Supplied material »
┄┄┄┄┄┄

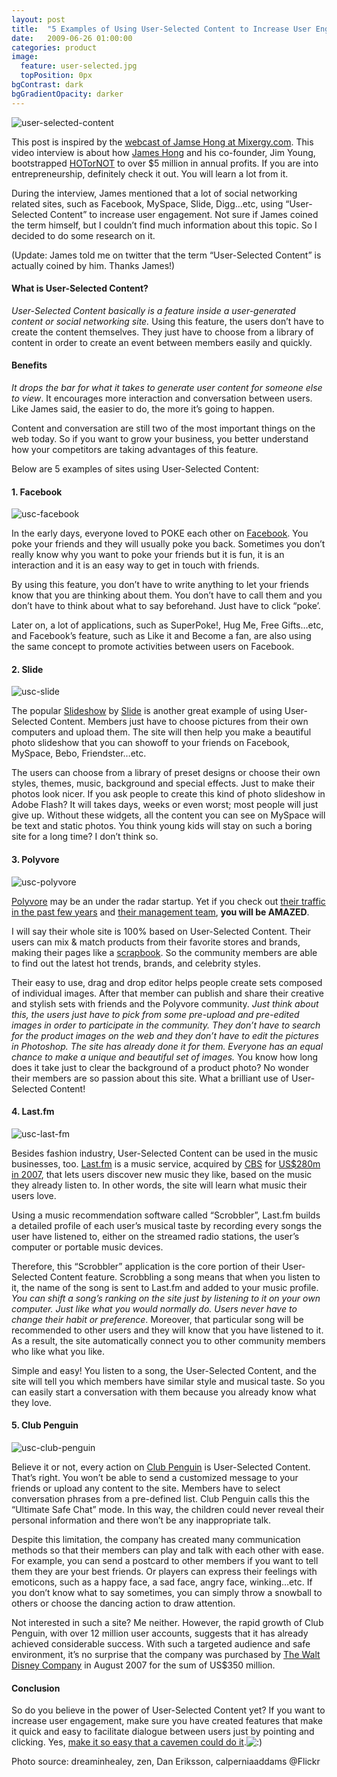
 ```yaml
---
layout: post
title:  "5 Examples of Using User-Selected Content to Increase User Engagement"
date:   2009-06-26 01:00:00
categories: product
image:
  feature: user-selected.jpg
  topPosition: 0px
bgContrast: dark
bgGradientOpacity: darker
---
```


![user-selected-content](http://blog.primitus.com/wp-content/uploads/2009/06/user-selected-content1.jpg "user-selected-content")

This post is inspired by the [webcast of Jamse Hong at Mixergy.com](http://mixergy.com/hotornot-bootstrapped5-million-profits-james-hong/). This video interview is about how [James Hong](http://www.crunchbase.com/person/james-hong) and his co-founder, Jim Young, bootstrapped [HOTorNOT](http://hotornot.com) to over $5 million in annual profits. If you are into entrepreneurship, definitely check it out. You will learn a lot from it.

During the interview, James mentioned that a lot of social networking related sites, such as Facebook, MySpace, Slide, Digg…etc, using “User-Selected Content” to increase user engagement. Not sure if James coined the term himself, but I couldn’t find much information about this topic. So I decided to do some research on it.

(Update: James told me on twitter that the term “User-Selected Content” is actually coined by him. Thanks James!)

#### What is User-Selected Content?

_User-Selected Content basically is a feature inside a user-generated content or social networking site._ Using this feature, the users don’t have to create the content themselves. They just have to choose from a library of content in order to create an event between members easily and quickly.

#### Benefits

_It drops the bar for what it takes to generate user content for someone else to view_. It encourages more interaction and conversation between users. Like James said, the easier to do, the more it’s going to happen.

Content and conversation are still two of the most important things on the web today. So if you want to grow your business, you better understand how your competitors are taking advantages of this feature.

Below are 5 examples of sites using User-Selected Content:

#### 1\. Facebook

![usc-facebook](http://blog.primitus.com/wp-content/uploads/2009/06/usc-facebook1.png "usc-facebook")

In the early days, everyone loved to POKE each other on [Facebook](http://www.facebook.com/). You poke your friends and they will usually poke you back. Sometimes you don’t really know why you want to poke your friends but it is fun, it is an interaction and it is an easy way to get in touch with friends.

By using this feature, you don’t have to write anything to let your friends know that you are thinking about them. You don’t have to call them and you don’t have to think about what to say beforehand. Just have to click “poke’.

Later on, a lot of applications, such as SuperPoke!, Hug Me, Free Gifts…etc, and Facebook’s feature, such as Like it and Become a fan, are also using the same concept to promote activities between users on Facebook.

#### 2\. Slide

![usc-slide](http://blog.primitus.com/wp-content/uploads/2009/06/usc-slide1.png "usc-slide")

The popular [Slideshow](http://www.slide.com/) by [Slide](http://www.slide.com/) is another great example of using User-Selected Content. Members just have to choose pictures from their own computers and upload them. The site will then help you make a beautiful photo slideshow that you can showoff to your friends on Facebook, MySpace, Bebo, Friendster…etc.

The users can choose from a library of preset designs or choose their own styles, themes, music, background and special effects. Just to make their photos look nicer. If you ask people to create this kind of photo slideshow in Adobe Flash? It will takes days, weeks or even worst; most people will just give up. Without these widgets, all the content you can see on MySpace will be text and static photos. You think young kids will stay on such a boring site for a long time? I don’t think so.

#### 3\. Polyvore

![usc-polyvore](http://blog.primitus.com/wp-content/uploads/2009/06/usc-polyvore1.png "usc-polyvore")

[Polyvore](http://polyvore.com) may be an under the radar startup. Yet if you check out [their traffic in the past few years](http://trends.google.com/websites?q=Polyvore.com&sa=N) and [their management team](http://www.polyvore.com/cgi/about.team), **you will be AMAZED**.

I will say their whole site is 100% based on User-Selected Content. Their users can mix & match products from their favorite stores and brands, making their pages like a [scrapbook](http://en.wikipedia.org/wiki/Scrapbook). So the community members are able to find out the latest hot trends, brands, and celebrity styles.

Their easy to use, drag and drop editor helps people create sets composed of individual images. After that member can publish and share their creative and stylish sets with friends and the Polyvore community. _Just think about this, the users just have to pick from some pre-upload and pre-edited images in order to participate in the community. They don’t have to search for the product images on the web and they don’t have to edit the pictures in Photoshop. The site has already done it for them. Everyone has an equal chance to make a unique and beautiful set of images._ You know how long does it take just to clear the background of a product photo? No wonder their members are so passion about this site. What a brilliant use of User-Selected Content!

#### 4\. Last.fm

![usc-last-fm](http://blog.primitus.com/wp-content/uploads/2009/06/usc-last-fm1.png "usc-last-fm")

Besides fashion industry, User-Selected Content can be used in the music businesses, too. [Last.fm](http://last.fm) is a music service, acquired by [CBS](http://www.cbs.com) for [US$280m in 2007](http://www.computerworld.com/action/article.do?command=viewArticleBasic&articleId=9021918), that lets users discover new music they like, based on the music they already listen to. In other words, the site will learn what music their users love.

Using a music recommendation software called “Scrobbler”, Last.fm builds a detailed profile of each user’s musical taste by recording every songs the user have listened to, either on the streamed radio stations, the user’s computer or portable music devices.

Therefore, this “Scrobbler” application is the core portion of their User-Selected Content feature. Scrobbling a song means that when you listen to it, the name of the song is sent to Last.fm and added to your music profile. _You can shift a song’s ranking on the site just by listening to it on your own computer. Just like what you would normally do. Users never have to change their habit or preference_. Moreover, that particular song will be recommended to other users and they will know that you have listened to it. As a result, the site automatically connect you to other community members who like what you like.

Simple and easy! You listen to a song, the User-Selected Content, and the site will tell you which members have similar style and musical taste. So you can easily start a conversation with them because you already know what they love.

#### 5\. Club Penguin

![usc-club-penguin](http://blog.primitus.com/wp-content/uploads/2009/06/usc-club-penguin1.png "usc-club-penguin")

Believe it or not, every action on [Club Penguin](http://clubpenguin.com) is User-Selected Content. That’s right. You won’t be able to send a customized message to your friends or upload any content to the site. Members have to select conversation phrases from a pre-defined list. Club Penguin calls this the “Ultimate Safe Chat” mode. In this way, the children could never reveal their personal information and there won’t be any inappropriate talk.

Despite this limitation, the company has created many communication methods so that their members can play and talk with each other with ease. For example, you can send a postcard to other members if you want to tell them they are your best friends. Or players can express their feelings with emoticons, such as a happy face, a sad face, angry face, winking…etc. If you don’t know what to say sometimes, you can simply throw a snowball to others or choose the dancing action to draw attention.

Not interested in such a site? Me neither. However, the rapid growth of Club Penguin, with over 12 million user accounts, suggests that it has already achieved considerable success. With such a targeted audience and safe environment, it’s no surprise that the company was purchased by [The Walt Disney Company](http://disney.com) in August 2007 for the sum of US$350 million.

#### Conclusion

So do you believe in the power of User-Selected Content yet? If you want to increase user engagement, make sure you have created features that make it quick and easy to facilitate dialogue between users just by pointing and clicking. Yes, [make it so easy that a cavemen could do it](http://www.youtube.com/watch?v=iVvBXBZEhkw).![:)](http://blog.primitus.com/wp-includes/images/smilies/simple-smile.png)

<span class="photo-source">Photo source: dreaminhealey, zen, Dan Eriksson, calperniaaddams @Flickr</span>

┄┄┄┄┄┄

What to work on »
Each line above with the word "pictures" must be returned.

Final answer »
The popular [Slideshow](http://www.slide.com/) by [Slide](http://www.slide.com/) is another great example of using User-Selected Content. Members just have to choose pictures from their own computers and upload them. The site will then help you make a beautiful photo slideshow that you can showoff to your friends on Facebook, MySpace, Bebo, Friendster…etc.
Their easy to use, drag and drop editor helps people create sets composed of individual images. After that member can publish and share their creative and stylish sets with friends and the Polyvore community. _Just think about this, the users just have to pick from some pre-upload and pre-edited images in order to participate in the community. They don’t have to search for the product images on the web and they don’t have to edit the pictures in Photoshop. The site has already done it for them. Everyone has an equal chance to make a unique and beautiful set of images._ You know how long does it take just to clear the background of a product photo? No wonder their members are so passion about this site. What a brilliant use of User-Selected Content!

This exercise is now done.